ASSIGNED TASK: From the line holding "NPM, FullStory, Sentry." to the final line below, restate each line word for word and add nothing.

DATA SHOWN:
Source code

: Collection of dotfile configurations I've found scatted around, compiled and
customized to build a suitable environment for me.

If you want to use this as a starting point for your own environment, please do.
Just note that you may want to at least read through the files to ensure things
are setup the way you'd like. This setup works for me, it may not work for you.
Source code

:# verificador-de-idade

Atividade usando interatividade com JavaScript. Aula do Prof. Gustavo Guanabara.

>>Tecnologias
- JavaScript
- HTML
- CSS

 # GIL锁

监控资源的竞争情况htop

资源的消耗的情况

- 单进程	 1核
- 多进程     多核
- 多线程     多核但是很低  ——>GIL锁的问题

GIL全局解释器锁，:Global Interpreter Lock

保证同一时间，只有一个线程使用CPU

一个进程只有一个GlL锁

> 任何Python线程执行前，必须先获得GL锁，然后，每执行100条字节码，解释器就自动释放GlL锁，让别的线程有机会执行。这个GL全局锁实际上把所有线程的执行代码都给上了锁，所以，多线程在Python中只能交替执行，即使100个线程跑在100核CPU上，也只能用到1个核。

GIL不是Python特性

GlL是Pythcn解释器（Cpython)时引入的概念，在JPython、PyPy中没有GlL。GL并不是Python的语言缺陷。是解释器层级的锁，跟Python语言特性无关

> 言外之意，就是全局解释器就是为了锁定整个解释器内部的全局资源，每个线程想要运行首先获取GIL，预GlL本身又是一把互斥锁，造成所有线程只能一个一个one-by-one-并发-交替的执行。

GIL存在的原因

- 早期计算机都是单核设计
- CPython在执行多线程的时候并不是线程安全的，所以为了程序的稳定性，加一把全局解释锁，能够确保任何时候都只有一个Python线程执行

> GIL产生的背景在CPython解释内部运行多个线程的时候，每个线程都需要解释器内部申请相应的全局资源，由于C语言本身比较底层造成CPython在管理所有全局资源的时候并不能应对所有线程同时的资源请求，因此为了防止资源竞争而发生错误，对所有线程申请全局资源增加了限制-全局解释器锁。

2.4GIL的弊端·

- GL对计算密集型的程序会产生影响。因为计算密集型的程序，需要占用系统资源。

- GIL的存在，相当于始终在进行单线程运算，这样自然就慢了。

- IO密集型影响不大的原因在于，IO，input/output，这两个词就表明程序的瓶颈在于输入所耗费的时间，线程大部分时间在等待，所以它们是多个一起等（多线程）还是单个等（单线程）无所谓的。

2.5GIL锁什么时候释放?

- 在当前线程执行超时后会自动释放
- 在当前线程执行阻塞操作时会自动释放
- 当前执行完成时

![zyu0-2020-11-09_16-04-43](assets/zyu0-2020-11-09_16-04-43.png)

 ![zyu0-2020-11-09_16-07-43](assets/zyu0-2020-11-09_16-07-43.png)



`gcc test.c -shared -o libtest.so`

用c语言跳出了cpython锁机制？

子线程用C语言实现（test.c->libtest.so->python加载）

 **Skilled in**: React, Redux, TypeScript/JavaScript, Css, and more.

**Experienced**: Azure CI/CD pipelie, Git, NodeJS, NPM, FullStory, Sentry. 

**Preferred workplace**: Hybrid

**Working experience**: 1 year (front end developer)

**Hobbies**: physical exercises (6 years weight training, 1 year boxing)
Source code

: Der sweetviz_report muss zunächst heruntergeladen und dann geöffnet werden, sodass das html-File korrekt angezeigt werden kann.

ANSWER SECTION:
**Experienced**: Azure CI/CD pipelie, Git, NodeJS, NPM, FullStory, Sentry. 

**Preferred workplace**: Hybrid

**Working experience**: 1 year (front end developer)

**Hobbies**: physical exercises (6 years weight training, 1 year boxing)
Source code

: Der sweetviz_report muss zunächst heruntergeladen und dann geöffnet werden, sodass das html-File korrekt angezeigt werden kann.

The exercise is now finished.